A partir da adolescência, elas não podem nem falar com homens, exceto parentes próximos. São impedidas de trabalhar e estudar. Só saem à rua por motivo justificado, assim mesmo acompanhadas de um parente e cobertas da cabeça aos pés pelo burqa, o manto que envolve o corpo todo — um pequeno círculo, à altura dos olhos e do nariz, permite a visão através de uma tela, protegida por tecido mais fino. Patrulhas do Ministério da Propagação da Virtude e de Combate ao Vício percorrem as ruas, de chicote em punho, atrás de um pecaminoso pé sem meia dentro da sandália. Os talibans lutam em duas frentes — contra milícias rivais no norte e contra o pecado no restante do país. A islamização do país, contudo, parece mais uma guerra às mulheres.
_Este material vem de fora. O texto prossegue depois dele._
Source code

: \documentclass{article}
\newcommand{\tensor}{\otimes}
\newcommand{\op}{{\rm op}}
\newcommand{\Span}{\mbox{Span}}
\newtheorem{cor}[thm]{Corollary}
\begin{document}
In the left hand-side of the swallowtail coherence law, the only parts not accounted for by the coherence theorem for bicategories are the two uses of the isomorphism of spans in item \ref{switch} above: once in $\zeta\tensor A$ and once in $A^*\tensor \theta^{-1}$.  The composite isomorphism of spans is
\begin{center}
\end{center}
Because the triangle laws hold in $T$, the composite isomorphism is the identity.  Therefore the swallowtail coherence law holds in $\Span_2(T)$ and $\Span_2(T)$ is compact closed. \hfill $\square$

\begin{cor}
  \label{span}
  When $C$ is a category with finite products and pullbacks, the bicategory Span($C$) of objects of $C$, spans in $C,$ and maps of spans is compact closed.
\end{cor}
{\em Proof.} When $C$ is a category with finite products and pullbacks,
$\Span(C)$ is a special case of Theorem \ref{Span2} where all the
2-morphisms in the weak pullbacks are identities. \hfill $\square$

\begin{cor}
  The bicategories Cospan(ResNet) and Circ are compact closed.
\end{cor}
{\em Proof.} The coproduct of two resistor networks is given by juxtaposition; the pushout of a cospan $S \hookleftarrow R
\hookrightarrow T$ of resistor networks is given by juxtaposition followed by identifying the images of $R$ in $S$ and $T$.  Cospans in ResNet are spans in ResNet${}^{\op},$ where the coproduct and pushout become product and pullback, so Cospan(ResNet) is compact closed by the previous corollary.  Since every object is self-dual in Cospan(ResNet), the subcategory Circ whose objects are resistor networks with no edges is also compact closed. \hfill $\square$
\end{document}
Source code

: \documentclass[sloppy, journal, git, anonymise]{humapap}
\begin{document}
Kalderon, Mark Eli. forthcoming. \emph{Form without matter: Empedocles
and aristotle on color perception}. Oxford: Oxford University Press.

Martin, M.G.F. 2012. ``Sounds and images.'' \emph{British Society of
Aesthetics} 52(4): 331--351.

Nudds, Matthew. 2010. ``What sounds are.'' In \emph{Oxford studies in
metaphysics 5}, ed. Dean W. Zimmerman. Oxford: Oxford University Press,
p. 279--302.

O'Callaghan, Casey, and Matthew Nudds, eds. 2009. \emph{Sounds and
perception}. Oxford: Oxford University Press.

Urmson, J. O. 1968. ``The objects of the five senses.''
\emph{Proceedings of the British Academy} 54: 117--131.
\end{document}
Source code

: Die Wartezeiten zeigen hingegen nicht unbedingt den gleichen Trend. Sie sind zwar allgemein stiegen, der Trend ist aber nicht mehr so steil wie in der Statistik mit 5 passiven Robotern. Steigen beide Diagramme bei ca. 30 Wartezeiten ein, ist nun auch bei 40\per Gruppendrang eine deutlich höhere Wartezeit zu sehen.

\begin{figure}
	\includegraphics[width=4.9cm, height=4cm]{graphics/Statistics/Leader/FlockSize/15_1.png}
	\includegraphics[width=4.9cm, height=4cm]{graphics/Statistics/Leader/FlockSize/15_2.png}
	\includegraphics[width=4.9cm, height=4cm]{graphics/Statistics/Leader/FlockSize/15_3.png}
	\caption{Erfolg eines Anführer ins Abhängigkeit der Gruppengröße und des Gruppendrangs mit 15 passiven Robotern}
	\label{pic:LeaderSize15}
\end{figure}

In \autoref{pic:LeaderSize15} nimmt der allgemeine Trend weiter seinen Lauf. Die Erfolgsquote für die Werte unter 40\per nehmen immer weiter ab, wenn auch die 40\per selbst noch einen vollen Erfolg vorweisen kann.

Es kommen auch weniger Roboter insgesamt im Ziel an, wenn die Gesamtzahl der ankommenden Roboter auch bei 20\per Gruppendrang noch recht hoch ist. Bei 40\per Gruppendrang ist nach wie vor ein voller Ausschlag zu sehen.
Um país atrasadíssimo numa região montanhosa do Centro-Oeste da Ásia, o Afeganistão nunca foi uma sociedade igualitária para os sexos. Apenas 1% das meninas chegava à universidade em 1979, quando a União Soviética invadiu o país para ajudar um presidente comunista e o transformou num ponto de tensão da Guerra Fria. O Taliban vê o trabalho feminino como uma arma na conspiração ocidental contra o Islã e, duas semanas atrás, fechou as últimas dez escolas para meninas (eram, na realidade, classes improvisadas em casas particulares). Só as médicas continuam em atividade, pois um homem não poderia atender pacientes do sexo oposto. Os princípios da sharia são aplicados em outros países, como a Arábia Saudita e o Irã, mas o rigor primitivo dos afegãos escandaliza até os aiatolás de Teerã. Depois de dezessete anos de guerra civil, a milícia fanática trouxe certa ordem e paz para Cabul, mas o preço tem sido terrível. Três semanas atrás, com a expulsão das agências humanitárias internacionais, fechou-se a última porta ao exterior. Vestidas em seus burqas, só resta às afegãs olhar o mundo por uma fresta de luz.

O direito de ser devota

No mundo muçulmano, onde a regra é impor às mulheres severos códigos de conduta, a Turquia vive na contramão. Lá, o governo está às voltas com manifestações semanais, que chegam a reunir 3000 universitárias diante da Universidade de Istambul, pelo direito de cobrir os cabelos segundo o figurino das muçulmanas devotas. A liberdade de vestimentas está longe de ser um assunto banal no país. Quando fundou a atual Turquia nos escombros do Império Otomano, em 1923, Mustafa Kemal, o Ataturk, separou radicalmente a mesquita do Estado. Entre as medidas que impôs para tentar criar um país moderno e laico estão as roupas ocidentais e o alfabeto latino. O véu, compulsório no regime teocrático dos sultões, foi banido do serviço público e das escolas. O Exército e o governo querem manter essas inovações a todo custo, mas a maioria da população prefere viver segundo costumes tradicionais. O uso do véu ressurgiu com toda força na última década, acompanhando a efervescência islâmica no Oriente Médio. Em 1995, um partido fundamentalista chegou a ganhar as eleições e governou por mais de um ano, até ser cassado pela Suprema Corte. O dilema tem certa ironia: liberdade para as turcas inclui o direito de cobrir a cabeça.